*** Opening of Material for this task ***
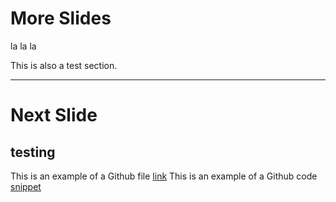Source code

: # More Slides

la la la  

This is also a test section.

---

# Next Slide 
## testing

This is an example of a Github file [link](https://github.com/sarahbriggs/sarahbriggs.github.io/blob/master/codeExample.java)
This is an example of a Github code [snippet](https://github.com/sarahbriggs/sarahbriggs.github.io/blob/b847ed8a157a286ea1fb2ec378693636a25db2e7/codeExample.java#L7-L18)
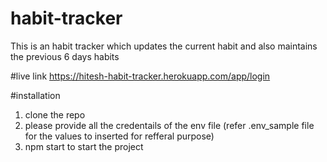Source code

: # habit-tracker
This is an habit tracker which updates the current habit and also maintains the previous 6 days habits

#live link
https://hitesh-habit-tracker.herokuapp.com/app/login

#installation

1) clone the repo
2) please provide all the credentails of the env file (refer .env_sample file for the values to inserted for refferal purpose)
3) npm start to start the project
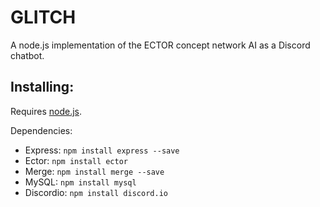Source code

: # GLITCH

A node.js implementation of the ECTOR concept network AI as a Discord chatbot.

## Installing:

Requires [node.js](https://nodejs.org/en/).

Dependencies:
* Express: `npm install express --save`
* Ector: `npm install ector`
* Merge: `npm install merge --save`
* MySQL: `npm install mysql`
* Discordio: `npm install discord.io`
*** Close of Material for this task ***
*** Opening of Material for this task ***
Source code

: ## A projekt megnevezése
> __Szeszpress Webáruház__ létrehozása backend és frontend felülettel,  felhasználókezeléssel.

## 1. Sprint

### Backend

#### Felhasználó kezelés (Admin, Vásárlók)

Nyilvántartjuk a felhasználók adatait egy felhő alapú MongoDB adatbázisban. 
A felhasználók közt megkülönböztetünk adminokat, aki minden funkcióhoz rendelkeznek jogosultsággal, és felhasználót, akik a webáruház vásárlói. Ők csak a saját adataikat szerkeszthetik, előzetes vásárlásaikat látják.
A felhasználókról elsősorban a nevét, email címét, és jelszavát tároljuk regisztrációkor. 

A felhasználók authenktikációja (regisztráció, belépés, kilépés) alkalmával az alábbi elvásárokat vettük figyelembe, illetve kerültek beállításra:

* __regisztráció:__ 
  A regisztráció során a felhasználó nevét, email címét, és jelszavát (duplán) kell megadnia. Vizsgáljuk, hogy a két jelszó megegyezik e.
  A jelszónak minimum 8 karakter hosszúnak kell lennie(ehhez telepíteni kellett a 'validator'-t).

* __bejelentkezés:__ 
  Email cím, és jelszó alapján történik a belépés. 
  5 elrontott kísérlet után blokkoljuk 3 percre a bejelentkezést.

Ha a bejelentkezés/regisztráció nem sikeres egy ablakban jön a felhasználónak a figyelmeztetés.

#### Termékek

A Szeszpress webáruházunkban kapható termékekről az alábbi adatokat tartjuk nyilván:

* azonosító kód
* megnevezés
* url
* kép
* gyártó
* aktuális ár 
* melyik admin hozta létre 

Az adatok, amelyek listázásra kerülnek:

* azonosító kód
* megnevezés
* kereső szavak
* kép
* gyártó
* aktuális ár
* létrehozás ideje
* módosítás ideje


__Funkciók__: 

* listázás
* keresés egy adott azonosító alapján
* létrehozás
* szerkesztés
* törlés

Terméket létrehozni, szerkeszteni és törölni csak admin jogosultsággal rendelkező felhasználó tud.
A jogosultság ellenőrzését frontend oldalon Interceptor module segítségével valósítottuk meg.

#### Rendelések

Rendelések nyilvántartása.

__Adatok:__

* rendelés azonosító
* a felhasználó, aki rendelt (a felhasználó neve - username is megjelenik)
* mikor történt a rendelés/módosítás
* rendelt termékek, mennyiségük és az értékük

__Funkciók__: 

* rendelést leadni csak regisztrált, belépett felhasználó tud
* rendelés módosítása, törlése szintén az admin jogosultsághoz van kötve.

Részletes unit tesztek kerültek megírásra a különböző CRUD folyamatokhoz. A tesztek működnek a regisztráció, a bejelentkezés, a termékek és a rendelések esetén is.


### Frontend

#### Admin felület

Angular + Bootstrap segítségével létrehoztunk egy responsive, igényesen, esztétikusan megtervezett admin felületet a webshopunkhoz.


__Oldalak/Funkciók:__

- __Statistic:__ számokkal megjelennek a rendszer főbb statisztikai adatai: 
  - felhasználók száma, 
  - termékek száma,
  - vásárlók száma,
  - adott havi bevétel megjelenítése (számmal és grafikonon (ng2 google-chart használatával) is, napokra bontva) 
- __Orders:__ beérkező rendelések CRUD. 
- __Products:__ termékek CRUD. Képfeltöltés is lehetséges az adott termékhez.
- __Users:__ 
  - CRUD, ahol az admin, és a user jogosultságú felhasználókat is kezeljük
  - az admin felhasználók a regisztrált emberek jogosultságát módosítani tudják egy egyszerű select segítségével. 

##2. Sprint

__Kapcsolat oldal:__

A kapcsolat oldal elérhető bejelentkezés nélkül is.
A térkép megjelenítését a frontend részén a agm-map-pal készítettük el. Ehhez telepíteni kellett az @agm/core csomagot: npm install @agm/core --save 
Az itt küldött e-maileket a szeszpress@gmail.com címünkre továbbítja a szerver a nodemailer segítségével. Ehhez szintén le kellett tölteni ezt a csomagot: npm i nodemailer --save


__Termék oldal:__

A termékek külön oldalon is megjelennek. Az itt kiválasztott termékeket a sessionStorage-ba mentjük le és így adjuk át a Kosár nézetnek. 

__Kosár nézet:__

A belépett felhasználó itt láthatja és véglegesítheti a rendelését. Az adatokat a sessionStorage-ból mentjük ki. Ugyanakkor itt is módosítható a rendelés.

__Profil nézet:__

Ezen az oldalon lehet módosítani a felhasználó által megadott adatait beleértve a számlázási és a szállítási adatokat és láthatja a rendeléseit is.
*** Close of Material for this task ***
*** Opening of Material for this task ***
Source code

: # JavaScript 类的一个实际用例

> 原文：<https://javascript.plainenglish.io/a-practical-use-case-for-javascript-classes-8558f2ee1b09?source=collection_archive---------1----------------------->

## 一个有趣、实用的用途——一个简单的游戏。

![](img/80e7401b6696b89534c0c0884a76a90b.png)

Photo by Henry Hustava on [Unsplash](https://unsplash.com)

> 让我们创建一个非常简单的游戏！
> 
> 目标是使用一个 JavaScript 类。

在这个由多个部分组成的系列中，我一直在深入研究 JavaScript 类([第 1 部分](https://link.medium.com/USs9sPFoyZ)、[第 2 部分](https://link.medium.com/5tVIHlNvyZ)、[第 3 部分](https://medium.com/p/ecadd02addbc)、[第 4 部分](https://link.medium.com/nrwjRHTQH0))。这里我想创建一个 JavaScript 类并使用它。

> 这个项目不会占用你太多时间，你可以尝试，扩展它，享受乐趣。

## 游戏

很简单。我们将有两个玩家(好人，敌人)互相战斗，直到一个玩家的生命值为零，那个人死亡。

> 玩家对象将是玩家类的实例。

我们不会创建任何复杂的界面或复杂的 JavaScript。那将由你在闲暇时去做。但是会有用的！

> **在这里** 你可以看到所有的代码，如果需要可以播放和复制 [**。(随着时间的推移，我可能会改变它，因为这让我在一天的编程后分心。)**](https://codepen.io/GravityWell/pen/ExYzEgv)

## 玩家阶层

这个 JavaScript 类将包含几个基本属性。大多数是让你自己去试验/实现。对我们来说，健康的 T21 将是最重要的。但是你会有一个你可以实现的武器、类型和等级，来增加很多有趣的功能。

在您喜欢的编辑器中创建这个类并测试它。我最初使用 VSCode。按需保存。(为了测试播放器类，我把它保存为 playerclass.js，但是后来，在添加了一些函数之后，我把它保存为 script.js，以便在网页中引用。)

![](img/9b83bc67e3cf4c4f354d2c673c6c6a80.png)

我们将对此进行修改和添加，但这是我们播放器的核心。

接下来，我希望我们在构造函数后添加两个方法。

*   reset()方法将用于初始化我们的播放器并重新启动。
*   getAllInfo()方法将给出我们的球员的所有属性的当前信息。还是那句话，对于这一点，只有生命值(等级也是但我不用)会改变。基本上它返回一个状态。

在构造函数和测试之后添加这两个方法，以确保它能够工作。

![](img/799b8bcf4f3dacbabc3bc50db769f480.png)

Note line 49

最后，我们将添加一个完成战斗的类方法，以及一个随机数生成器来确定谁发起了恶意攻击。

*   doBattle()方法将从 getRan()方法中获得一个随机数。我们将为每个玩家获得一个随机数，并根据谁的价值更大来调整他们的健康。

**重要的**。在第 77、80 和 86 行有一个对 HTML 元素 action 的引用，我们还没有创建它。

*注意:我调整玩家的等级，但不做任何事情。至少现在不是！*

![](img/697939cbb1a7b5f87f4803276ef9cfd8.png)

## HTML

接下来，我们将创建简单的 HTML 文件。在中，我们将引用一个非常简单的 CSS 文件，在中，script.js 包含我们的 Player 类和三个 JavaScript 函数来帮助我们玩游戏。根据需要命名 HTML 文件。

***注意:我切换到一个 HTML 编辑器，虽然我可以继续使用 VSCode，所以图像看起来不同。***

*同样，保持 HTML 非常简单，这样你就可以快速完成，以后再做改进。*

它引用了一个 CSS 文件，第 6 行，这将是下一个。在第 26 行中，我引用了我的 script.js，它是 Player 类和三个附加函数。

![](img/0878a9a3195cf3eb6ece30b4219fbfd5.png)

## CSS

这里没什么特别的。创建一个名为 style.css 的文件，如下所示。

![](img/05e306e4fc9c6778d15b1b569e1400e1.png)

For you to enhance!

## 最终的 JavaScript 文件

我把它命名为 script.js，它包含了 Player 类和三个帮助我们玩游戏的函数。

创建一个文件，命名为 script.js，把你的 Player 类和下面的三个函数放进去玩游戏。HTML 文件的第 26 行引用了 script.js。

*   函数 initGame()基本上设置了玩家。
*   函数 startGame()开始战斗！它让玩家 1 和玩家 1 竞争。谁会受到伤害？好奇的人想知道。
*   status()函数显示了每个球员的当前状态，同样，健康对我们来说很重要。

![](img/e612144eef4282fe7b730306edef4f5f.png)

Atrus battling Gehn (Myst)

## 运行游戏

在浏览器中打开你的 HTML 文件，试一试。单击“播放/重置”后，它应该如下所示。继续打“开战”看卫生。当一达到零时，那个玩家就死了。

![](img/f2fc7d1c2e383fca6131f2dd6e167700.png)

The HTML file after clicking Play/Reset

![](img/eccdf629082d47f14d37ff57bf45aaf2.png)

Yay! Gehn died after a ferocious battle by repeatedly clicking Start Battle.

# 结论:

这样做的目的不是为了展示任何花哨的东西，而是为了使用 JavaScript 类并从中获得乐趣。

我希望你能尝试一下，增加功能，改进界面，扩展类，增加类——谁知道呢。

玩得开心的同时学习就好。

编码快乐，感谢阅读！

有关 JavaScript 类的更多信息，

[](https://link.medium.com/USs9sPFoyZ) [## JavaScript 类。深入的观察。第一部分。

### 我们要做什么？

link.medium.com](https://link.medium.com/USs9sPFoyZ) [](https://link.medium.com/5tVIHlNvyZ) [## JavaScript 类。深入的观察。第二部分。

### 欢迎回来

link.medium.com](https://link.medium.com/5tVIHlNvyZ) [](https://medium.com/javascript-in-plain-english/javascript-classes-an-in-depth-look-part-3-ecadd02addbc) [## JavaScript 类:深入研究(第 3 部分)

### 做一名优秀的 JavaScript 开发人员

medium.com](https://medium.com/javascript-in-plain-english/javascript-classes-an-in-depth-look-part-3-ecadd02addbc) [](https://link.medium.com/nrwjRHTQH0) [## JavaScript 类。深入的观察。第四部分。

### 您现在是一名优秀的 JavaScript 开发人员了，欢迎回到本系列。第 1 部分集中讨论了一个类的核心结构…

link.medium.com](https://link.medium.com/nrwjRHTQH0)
*** Close of Material for this task ***
- _Assignment_: Reproduce exactly the section above that begins at the line containing "## 最终的 JavaScript 文件" and ends at the line containing "link.medium.com](https://link.medium.com/nrwjRHTQH0)", leaving out all other lines.

- _Reply_:
## 最终的 JavaScript 文件

我把它命名为 script.js，它包含了 Player 类和三个帮助我们玩游戏的函数。

创建一个文件，命名为 script.js，把你的 Player 类和下面的三个函数放进去玩游戏。HTML 文件的第 26 行引用了 script.js。

*   函数 initGame()基本上设置了玩家。
*   函数 startGame()开始战斗！它让玩家 1 和玩家 1 竞争。谁会受到伤害？好奇的人想知道。
*   status()函数显示了每个球员的当前状态，同样，健康对我们来说很重要。

![](img/e612144eef4282fe7b730306edef4f5f.png)

Atrus battling Gehn (Myst)

## 运行游戏

在浏览器中打开你的 HTML 文件，试一试。单击“播放/重置”后，它应该如下所示。继续打“开战”看卫生。当一达到零时，那个玩家就死了。

![](img/f2fc7d1c2e383fca6131f2dd6e167700.png)

The HTML file after clicking Play/Reset

![](img/eccdf629082d47f14d37ff57bf45aaf2.png)

Yay! Gehn died after a ferocious battle by repeatedly clicking Start Battle.

# 结论:

这样做的目的不是为了展示任何花哨的东西，而是为了使用 JavaScript 类并从中获得乐趣。

我希望你能尝试一下，增加功能，改进界面，扩展类，增加类——谁知道呢。

玩得开心的同时学习就好。

编码快乐，感谢阅读！

有关 JavaScript 类的更多信息，

[](https://link.medium.com/USs9sPFoyZ) [## JavaScript 类。深入的观察。第一部分。

### 我们要做什么？

link.medium.com](https://link.medium.com/USs9sPFoyZ) [](https://link.medium.com/5tVIHlNvyZ) [## JavaScript 类。深入的观察。第二部分。

### 欢迎回来

link.medium.com](https://link.medium.com/5tVIHlNvyZ) [](https://medium.com/javascript-in-plain-english/javascript-classes-an-in-depth-look-part-3-ecadd02addbc) [## JavaScript 类:深入研究(第 3 部分)

### 做一名优秀的 JavaScript 开发人员

medium.com](https://medium.com/javascript-in-plain-english/javascript-classes-an-in-depth-look-part-3-ecadd02addbc) [](https://link.medium.com/nrwjRHTQH0) [## JavaScript 类。深入的观察。第四部分。

### 您现在是一名优秀的 JavaScript 开发人员了，欢迎回到本系列。第 1 部分集中讨论了一个类的核心结构…

link.medium.com](https://link.medium.com/nrwjRHTQH0)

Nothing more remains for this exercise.